Essentially, at the last stage of the competition (10 days before the end), I found that the public scores were very close, and I couldn’t improve my local cross-validation or public scores any more. So I warned myself to be careful to avoid overfitting on what could just be label noise.

To understand this pitfall better, I simulated the division into public and private leaderboards by using different random seeds to select half of the training set images as new training sets. I found that as the seed changed, the difference between my simulated public and private scores could grow up to 0.0025. But the gap between the Top 1 and Top 10 entries on the public leaderboard was smaller than this value.

This meant that a big shakeup could very likely happen in the real competition as well.

After carefully analyzing, I found that this kind of variation arose with difficult images where labels were prone to confusion from humans as well, like whether an image should be labeled haze vs. cloudy, road vs. water, or blooming vs. selective logging.

Because of this, I persuaded myself that the public leaderboard scores weren’t a perfect metric of model capability. This was unexpected: since the public test set contains 40,000+ images, it seems like the leaderboard should be pretty stable.

So I adjusted my goal to simply keep myself in the top 10, and decided not to care about my exact position on the public leaderboard in the last week. Instead, I tried to find the most stable way to ensemble my models, I threw away any models that would likely lead to overfitting, and in the end I used voting and ridge regression.

Why so many models?

The answer is simple: diversity.

I don’t think the number of models is a big problem, for several reasons:

First, if we want a simple model, we can simply choose 1-2 of them, and it will still get a decent score on both the public and private leaderboards (top 20).
Second, we have 17 labels, and different models have different capabilities on each label.
Third, our solution will be used to replace or simplify the human labeling job.
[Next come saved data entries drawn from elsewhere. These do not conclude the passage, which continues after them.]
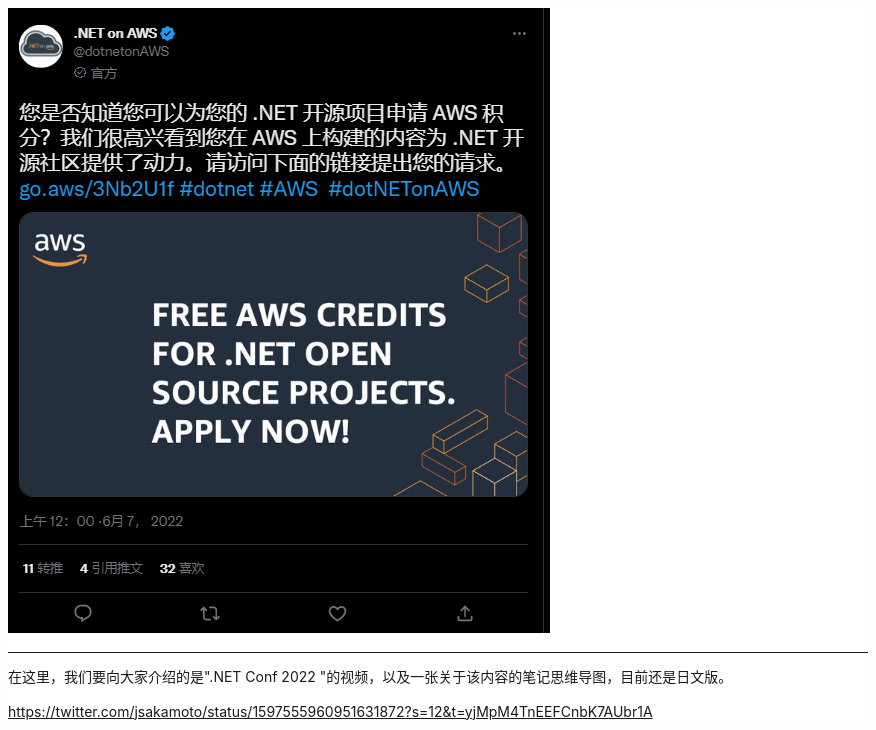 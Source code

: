 ![image-20221211171044840](assets/2022-12-08/image-20221211171044840.png)



---

在这里，我们要向大家介绍的是".NET Conf 2022 "的视频，以及一张关于该内容的笔记思维导图，目前还是日文版。

https://twitter.com/jsakamoto/status/1597555960951631872?s=12&t=yjMpM4TnEEFCnbK7AUbr1A 
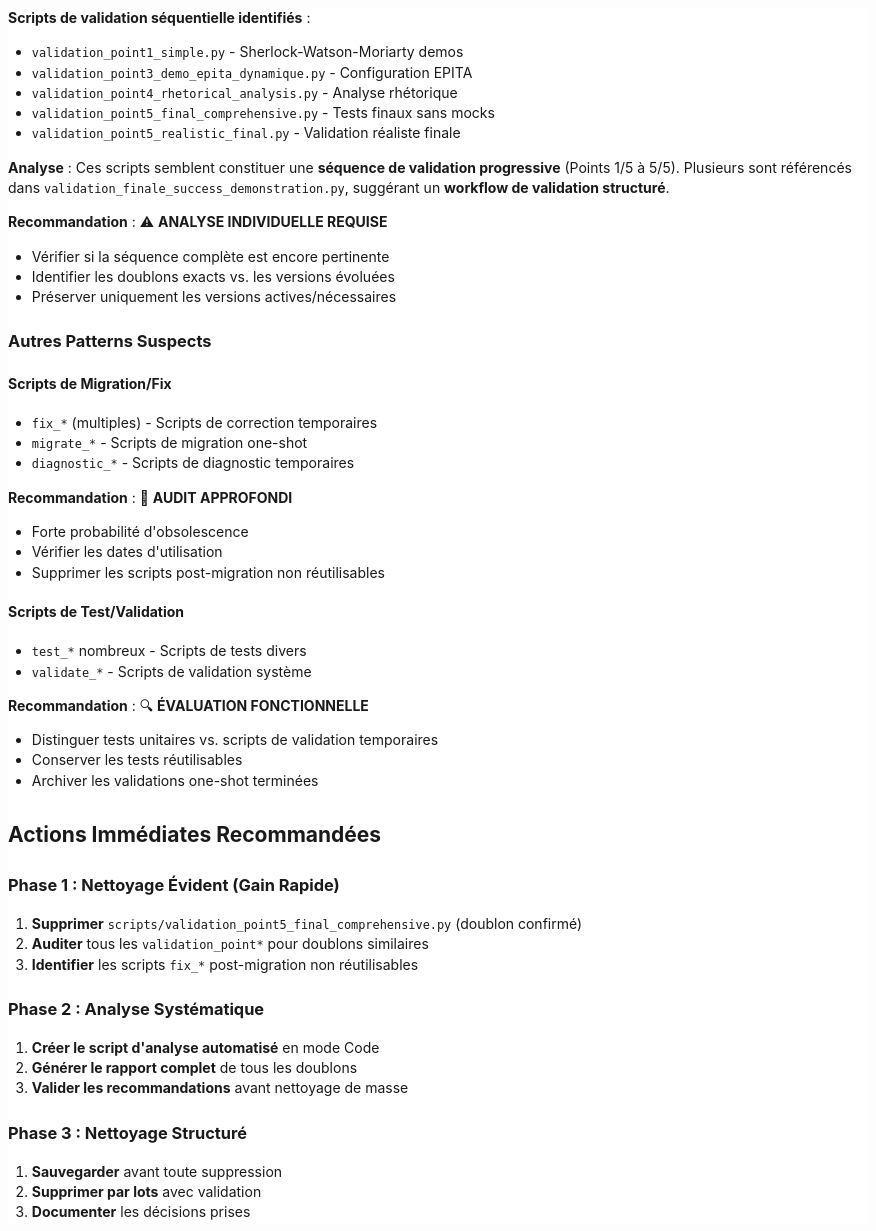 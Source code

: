**Scripts de validation séquentielle identifiés** :
- `validation_point1_simple.py` - Sherlock-Watson-Moriarty demos
- `validation_point3_demo_epita_dynamique.py` - Configuration EPITA
- `validation_point4_rhetorical_analysis.py` - Analyse rhétorique
- `validation_point5_final_comprehensive.py` - Tests finaux sans mocks
- `validation_point5_realistic_final.py` - Validation réaliste finale

**Analyse** : Ces scripts semblent constituer une **séquence de validation progressive** (Points 1/5 à 5/5). Plusieurs sont référencés dans `validation_finale_success_demonstration.py`, suggérant un **workflow de validation structuré**.

**Recommandation** : ⚠️ **ANALYSE INDIVIDUELLE REQUISE**
- Vérifier si la séquence complète est encore pertinente
- Identifier les doublons exacts vs. les versions évoluées
- Préserver uniquement les versions actives/nécessaires

### Autres Patterns Suspects

#### Scripts de Migration/Fix
- `fix_*` (multiples) - Scripts de correction temporaires
- `migrate_*` - Scripts de migration one-shot
- `diagnostic_*` - Scripts de diagnostic temporaires

**Recommandation** : 📝 **AUDIT APPROFONDI**
- Forte probabilité d'obsolescence
- Vérifier les dates d'utilisation
- Supprimer les scripts post-migration non réutilisables

#### Scripts de Test/Validation
- `test_*` nombreux - Scripts de tests divers
- `validate_*` - Scripts de validation système

**Recommandation** : 🔍 **ÉVALUATION FONCTIONNELLE**
- Distinguer tests unitaires vs. scripts de validation temporaires
- Conserver les tests réutilisables
- Archiver les validations one-shot terminées

## Actions Immédiates Recommandées

### Phase 1 : Nettoyage Évident (Gain Rapide)
1. **Supprimer** `scripts/validation_point5_final_comprehensive.py` (doublon confirmé)
2. **Auditer** tous les `validation_point*` pour doublons similaires
3. **Identifier** les scripts `fix_*` post-migration non réutilisables

### Phase 2 : Analyse Systématique
1. **Créer le script d'analyse automatisé** en mode Code
2. **Générer le rapport complet** de tous les doublons
3. **Valider les recommandations** avant nettoyage de masse

### Phase 3 : Nettoyage Structuré
1. **Sauvegarder** avant toute suppression
2. **Supprimer par lots** avec validation
3. **Documenter** les décisions prises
Since computational resources are relatively cheaper than humans, we can predict unlabeled images by using strong models, modify any incorrectly predicted images, and then use the expanded data set to train stronger or simpler models iteratively.

What tools did you use?

Python 3.6, PyTorch, PyCharm community version.

What does your hardware setup look like?

A server with four NVIDIA GTX TITAN X Maxwell GPUs.

Words of wisdom

What have you taken away from this competition?

As we discussed above, I found that using a soft F2-loss function, adding a haze-removal algorithm, and applying two-level ridge regression were important in achieving good scores.

Also, due to label noise, we must trust our local cross-validation.

Do you have any advice for those just getting started in data science?

Learn from good courses like Stanford’s CS229 and CS231n.
Learn from Kaggle competitions, kernels, and starter scripts.
Enter Kaggle competitions and use them to get feedback.
Read papers everyday and implement some of them.